Según un informe de Directorio Legislativo, hay diferencias sustanciales entre lo que cobran diputados, senadores e incluso entre los propios miembros del Senado.

En la región, los salarios legislativos varían ampliamente, con ingresos mensuales que en algunos países superan los 11.000 dólares y en otros no alcanzan los 3.500. Así lo muestra un relevamiento de la organización Directorio Legislativo, que detalla los montos que perciben los representantes parlamentarios país por país.

En el caso argentino, la situación se destaca por su complejidad. Por un lado, existe una diferencia significativa entre las dos cámaras del Congreso: los senadores que aceptaron los últimos aumentos salariales perciben dietas mensuales brutas de 8.105 dólares, mientras que los diputados cobran 4.852 dólares. Es decir, más de 3.200 dólares de brecha.

Pero dentro del Senado también hay disparidad.

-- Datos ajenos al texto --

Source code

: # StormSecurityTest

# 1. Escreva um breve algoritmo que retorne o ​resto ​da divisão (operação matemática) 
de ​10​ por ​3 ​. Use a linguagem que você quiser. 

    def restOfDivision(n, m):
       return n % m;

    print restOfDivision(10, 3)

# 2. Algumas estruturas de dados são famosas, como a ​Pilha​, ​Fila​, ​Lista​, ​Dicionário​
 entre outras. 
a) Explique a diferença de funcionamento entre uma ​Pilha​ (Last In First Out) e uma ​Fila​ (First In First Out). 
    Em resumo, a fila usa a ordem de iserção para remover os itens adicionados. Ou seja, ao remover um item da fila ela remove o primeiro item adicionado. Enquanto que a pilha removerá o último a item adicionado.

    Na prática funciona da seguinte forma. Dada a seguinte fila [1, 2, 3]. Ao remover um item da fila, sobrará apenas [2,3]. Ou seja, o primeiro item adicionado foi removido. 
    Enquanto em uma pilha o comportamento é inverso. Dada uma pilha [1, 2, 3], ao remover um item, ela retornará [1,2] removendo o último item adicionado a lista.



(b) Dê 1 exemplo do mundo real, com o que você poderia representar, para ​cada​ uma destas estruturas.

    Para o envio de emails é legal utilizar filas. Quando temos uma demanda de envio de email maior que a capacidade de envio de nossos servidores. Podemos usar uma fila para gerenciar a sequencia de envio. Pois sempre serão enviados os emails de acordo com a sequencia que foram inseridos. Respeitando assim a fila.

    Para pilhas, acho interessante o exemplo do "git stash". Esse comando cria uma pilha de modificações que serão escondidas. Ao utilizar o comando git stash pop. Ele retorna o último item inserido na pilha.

Esto se debe a que el decreto 344/25 habilita a los senadores a desacoplarse de los aumentos salariales otorgados al resto del personal legislativo, lo que genera un esquema dual. Así, aquellos que rechazaron los incrementos mantienen una dieta mensual bruta de 6.709 dólares, casi 1.400 menos que sus colegas que sí los aceptaron.

Este esquema convierte a Argentina en uno de los pocos países de América Latina donde no solo hay diferencias salariales entre cámaras legislativas, sino también al interior de una de ellas.